Un incident violent s'est produit au matin de vendredi à Pantin, où un homme a été touché par plusieurs balles juste devant le bar connu sous le nom de « Why not », un établissement de type chicha. Bien que la victime ait subi des blessures graves, ses jours ne sont pas en danger, selon une source proche de l’enquête.
Les circonstances de cette attaque restent floues. D'après les premières informations, la victime aurait été atteinte d'au moins quatre balles, trois dans l’abdomen et une dans le bas du dos. Notamment, l’incident a eu lieu aux alentours de 7 heures du matin, alors que le bar était fermé et ne recevait aucun client, laissant planer de nombreuses questions quant au mobile de cette fusillade.
Transporté d'urgence à l'hôpital Avicenne à Bobigny par les équipes du Samu, l'état du blessé reste surveillé, mais sa vie n’est pas menacée. Les autorités n'ont, pour l'instant, pas réussi à localiser le tireur, et l'enquête est toujours en cours. Pour l’instant, aucune indication ne permet de confirmer un lien avec un trafic de stupéfiants, un élément souvent évoqué dans les incidents similaires dans cette région.
La BRI mobilisée pour sécuriser la scène
Le Service départemental de police judiciaire du 93 s'est rapidement occupé de l'affaire, requérant l’intervention de la Brigade de recherche et d’intervention (BRI) afin de sécuriser les lieux de la fusillade. Des traces de sang ont été relevées sur place, et une cartouche de calibre 7.65 a été retrouvée, ajoutant une dimension supplémentaire aux investigations.

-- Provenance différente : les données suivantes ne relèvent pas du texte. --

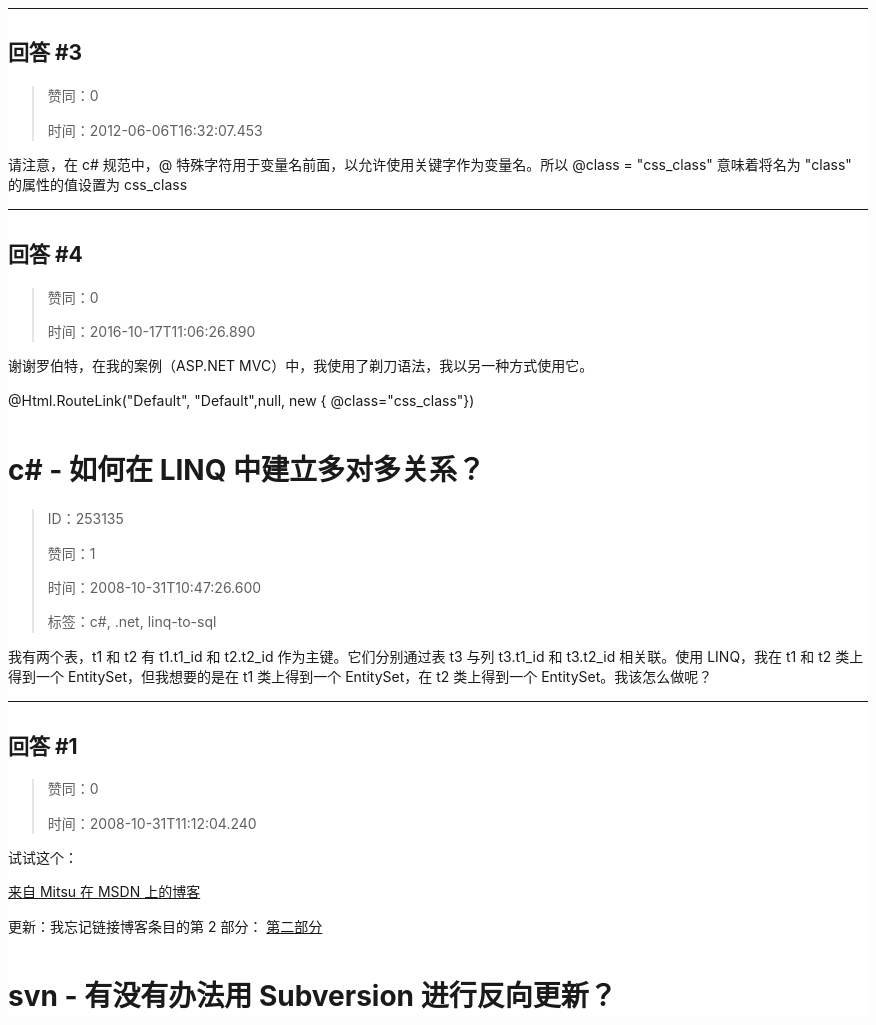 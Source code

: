 * * *

## 回答 #3

> 赞同：0
> 
> 时间：2012-06-06T16:32:07.453

请注意，在 c# 规范中，@ 特殊字符用于变量名前面，以允许使用关键字作为变量名。所以 @class = "css_class" 意味着将名为 "class" 的属性的值设置为 css_class

* * *

## 回答 #4

> 赞同：0
> 
> 时间：2016-10-17T11:06:26.890

谢谢罗伯特，在我的案例（ASP.NET MVC）中，我使用了剃刀语法，我以另一种方式使用它。

@Html.RouteLink("Default", "Default",null, new { @class="css_class"})

# c# - 如何在 LINQ 中建立多对多关系？

> ID：253135
> 
> 赞同：1
> 
> 时间：2008-10-31T10:47:26.600
> 
> 标签：c#, .net, linq-to-sql

我有两个表，t1 和 t2 有 t1.t1_id 和 t2.t2_id 作为主键。它们分别通过表 t3 与列 t3.t1_id 和 t3.t2_id 相关联。使用 LINQ，我在 t1 和 t2 类上得到一个 EntitySet<t3>，但我想要的是在 t1 类上得到一个 EntitySet<t2>，在 t2 类上得到一个 EntitySet<t1>。我该怎么做呢？

* * *

## 回答 #1

> 赞同：0
> 
> 时间：2008-10-31T11:12:04.240

试试这个：

[来自 Mitsu 在 MSDN 上的博客](http://blogs.msdn.com/mitsu/archive/2007/06/21/how-to-implement-a-many-to-many-relationship-using-linq-to-sql.aspx)

更新：我忘记链接博客条目的第 2 部分： [第二部分](http://blogs.msdn.com/mitsu/archive/2008/03/19/how-to-implement-a-many-to-many-relationship-using-linq-to-sql-part-ii-add-remove-support.aspx)

# svn - 有没有办法用 Subversion 进行反向更新？
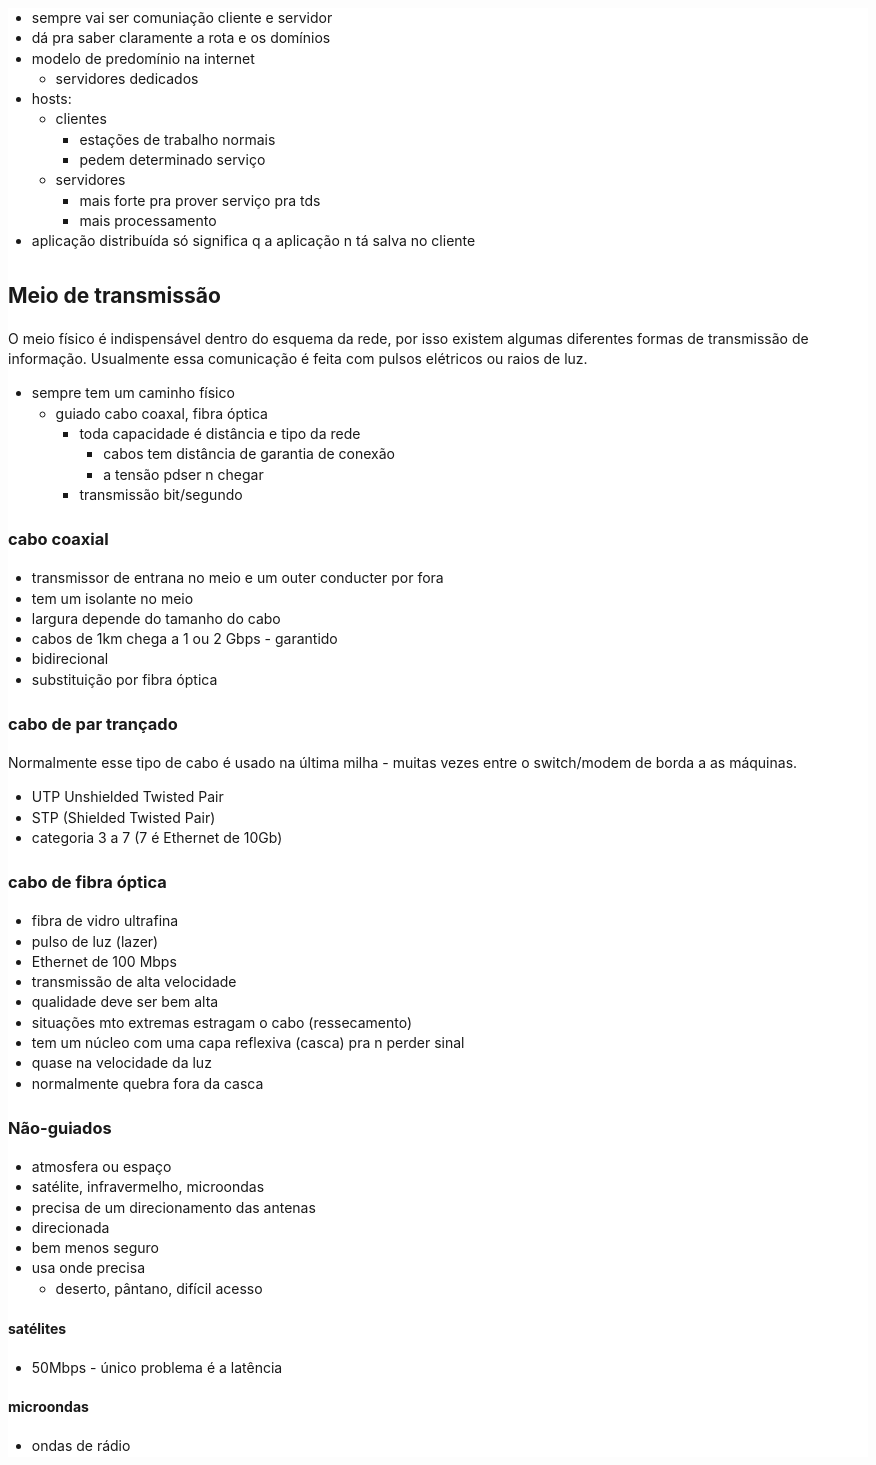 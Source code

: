 - sempre vai ser comuniação cliente e servidor
- dá pra saber claramente a rota e os domínios
- modelo de predomínio na internet
    - servidores dedicados
- hosts:
    - clientes
        - estações de trabalho normais
        - pedem determinado serviço
    - servidores
        - mais forte pra prover serviço pra tds
        - mais processamento
- aplicação distribuída só significa q a aplicação n tá salva no cliente 

## Meio de transmissão
O meio físico é indispensável dentro do esquema da rede, por isso existem algumas diferentes formas de transmissão de informação.
Usualmente essa comunicação é feita com pulsos elétricos ou raios de luz. 
- sempre tem um caminho físico
    - guiado
        cabo coaxal, fibra óptica
        - toda capacidade é distância e tipo da rede
            - cabos tem distância de garantia de conexão
            - a tensão pdser n chegar
        - transmissão bit/segundo
### cabo coaxial
- transmissor de entrana no meio e um outer conducter por fora
- tem um isolante no meio
- largura depende do tamanho do cabo
- cabos de 1km chega a 1 ou 2 Gbps - garantido
- bidirecional
- substituição por fibra óptica
### cabo de par trançado
Normalmente esse tipo de cabo é usado na última milha - muitas vezes entre o switch/modem de borda a as máquinas.
- UTP Unshielded Twisted Pair
- STP (Shielded Twisted Pair)
- categoria 3 a 7 (7 é Ethernet de 10Gb)
### cabo de fibra óptica
- fibra de vidro ultrafina
- pulso de luz (lazer)
- Ethernet de 100 Mbps
- transmissão de alta velocidade
- qualidade deve ser bem alta
- situações mto extremas estragam o cabo (ressecamento)
- tem um núcleo com uma capa reflexiva (casca) pra n perder sinal
- quase na velocidade da luz
- normalmente quebra fora da casca

### Não-guiados
- atmosfera ou espaço
- satélite, infravermelho, microondas
- precisa de um direcionamento das antenas
- direcionada
- bem menos seguro
- usa onde precisa
    - deserto, pântano, difícil acesso
#### satélites
- 50Mbps - único problema é a latência
#### microondas
- ondas de rádio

La Seine-Saint-Denis est un département régulièrement affecté par des fusillades, qu'elles soient directement liées ou non au trafic de drogue. Des statistiques alarmantes indiquent qu'en janvier 2024, 42 % des homicides dans la région étaient attribués à des « narcomicides ». Selon Éric Mathais, procureur de la République, les incidents violents initiés par le trafic de drogues ont triplé cette année-là, et Alice Dubernet, vice-procureure à Bobigny, a souligné que les coups de feu sont devenus quotidiens dans le secteur. "Il ne se passe pas 48 heures sans qu’un coup de feu ne soit tiré dans le département", a-t-elle déploré.